On Finding Interesting Anomalies in UEBA Systems

Published in

AI/ML at Symantec

8 min readMar 28, 2019

What is UEBA?

User and entity behavioral analytics (UEBA) is a broad umbrella term for many user and entity focused technologies. UEBA is a burgeoning area for numerous industry applications; yet its definition has been a challenge and is the focus of significant blogging:

As researchers and practitioners attempt to define it more clearly, we can see that UEBA is inherently interdisciplinary. It draws on many key areas and technologies: machine learning, networking, statistics, human computer interaction, and visualization. It also encompasses a host of approaches, systems, and technologies, for example in the security industry:

CASB — cloud access security broker systems enforce policies (and provide data and threat protection) between a cloud service customer and their cloud solutions provider;
DLP — data loss prevention systems inspect data (both at rest and in use) to apply corporate policies and subsequent actions (log, report, encrypt etc.) to that data;
DCAP — data-centric audit and protection systems work similarly to DLP by safeguarding specific private data through data governance and monitoring;
EDR — endpoint detection and response techniques focus on detection, inspection, and mitigation of users’ endpoints.

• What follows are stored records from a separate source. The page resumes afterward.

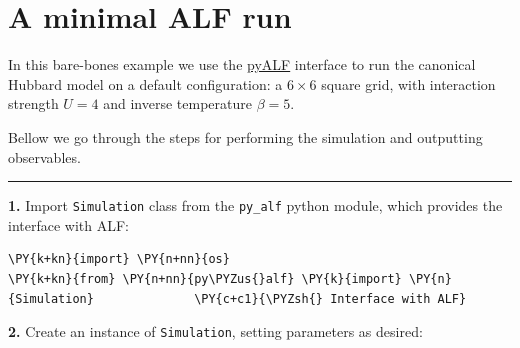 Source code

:     
    

    
    \hypertarget{a-minimal-alf-run}{%
\section{A minimal ALF run}\label{a-minimal-alf-run}}

    In this bare-bones example we use the
\href{https://git.physik.uni-wuerzburg.de/ALF/pyALF/-/tree/ALF-2.0}{pyALF}
interface to run the canonical Hubbard model on a default configuration:
a \(6\times6\) square grid, with interaction strength \(U=4\) and
inverse temperature \(\beta = 5\).

Bellow we go through the steps for performing the simulation and
outputting observables.

\begin{center}\rule{0.5\linewidth}{\linethickness}\end{center}

\textbf{1.} Import \texttt{Simulation} class from the \texttt{py\_alf}
python module, which provides the interface with ALF:

    \begin{tcolorbox}[breakable, size=fbox, boxrule=1pt, pad at break*=1mm,colback=cellbackground, colframe=cellborder]
\begin{Verbatim}[commandchars=\\\{\}]
\PY{k+kn}{import} \PY{n+nn}{os}
\PY{k+kn}{from} \PY{n+nn}{py\PYZus{}alf} \PY{k}{import} \PY{n}{Simulation}              \PY{c+c1}{\PYZsh{} Interface with ALF}
\end{Verbatim}
\end{tcolorbox}

    \textbf{2.} Create an instance of \texttt{Simulation}, setting
parameters as desired:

What is largely agreed upon is the emphasis on producing analytics for tracking the malicious or risky behaviors of users in the context of other users and entities.

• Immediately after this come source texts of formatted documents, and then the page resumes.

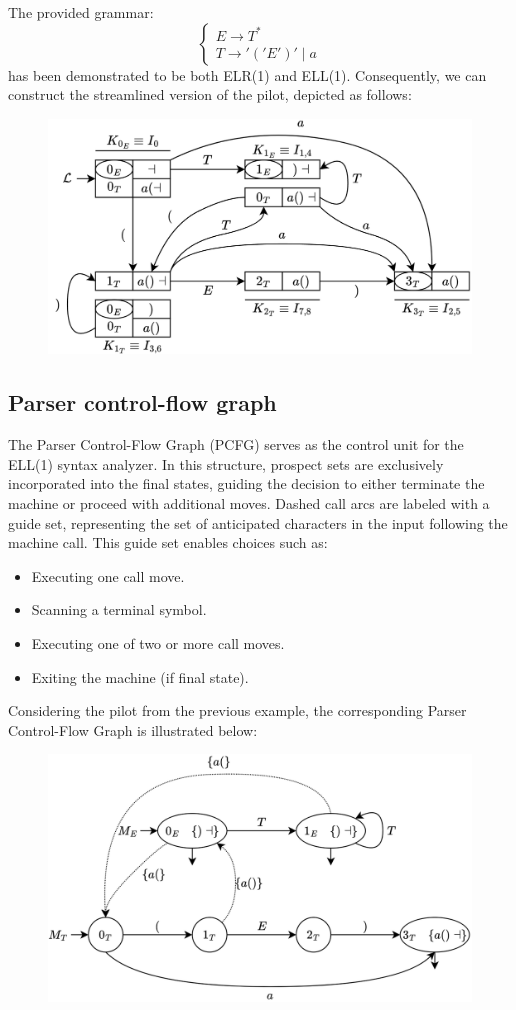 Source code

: \begin{example}
    The provided grammar:
    \[\begin{cases}
        E \rightarrow T^{\ast} \\
        T \rightarrow '('E')'\mid a
    \end{cases}\]
    has been demonstrated to be both ELR(1) and ELL(1). 
    Consequently, we can construct the streamlined version of the pilot, depicted as follows:
    \begin{figure}[H]
        \centering
        \includegraphics[width=0.6\linewidth]{images/pil1.png}
    \end{figure}
\end{example}

\subsection{Parser control-flow graph}
The Parser Control-Flow Graph (PCFG) serves as the control unit for the ELL(1) syntax analyzer. 
In this structure, prospect sets are exclusively incorporated into the final states, guiding the decision to either terminate the machine or proceed with additional moves.
Dashed call arcs are labeled with a guide set, representing the set of anticipated characters in the input following the machine call. 
This guide set enables choices such as:
\begin{itemize}
    \item Executing one call move. 
    \item Scanning a terminal symbol. 
    \item Executing one of two or more call moves. 
    \item Exiting the machine (if final state).
\end{itemize}
\begin{example}
    Considering the pilot from the previous example, the corresponding Parser Control-Flow Graph is illustrated below:
    \begin{figure}[H]
        \centering
        \includegraphics[width=0.6\linewidth]{images/pcfg.png}
    \end{figure}
\end{example}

UEBA tracking users and entities to detect malicious internal behavior.

A major challenge and misunderstood aspect of many UEBA systems, is that they inherit many serious challenges from their application of anomaly detection. In this article I will elucidate some key challenges and questions for both researchers and practitioners building UEBA systems.

UEBA Challenges

Anomaly detection is the identification of unusual or rare data instances (observations, items, events, samples, cases, records, etc.) when compared to the majority of the data. It is common practice to use the term “normal” to identify the majority of the data and “anomalous” or “outliers” for data outside the normal region. Anomaly and outlier detection is a well-established field, with a plethora of approaches, systems, and techniques being published each year in a wide variety of domains. I will cover just a few that pertain strongly to the security and more specifically UEBA areas. There are many challenges to using anomaly detection for UEBA:

1. We want interesting anomalies, but that depends on an analyst or end-user to determine “interestingness”. Clearly this may vary highly across individuals or groups.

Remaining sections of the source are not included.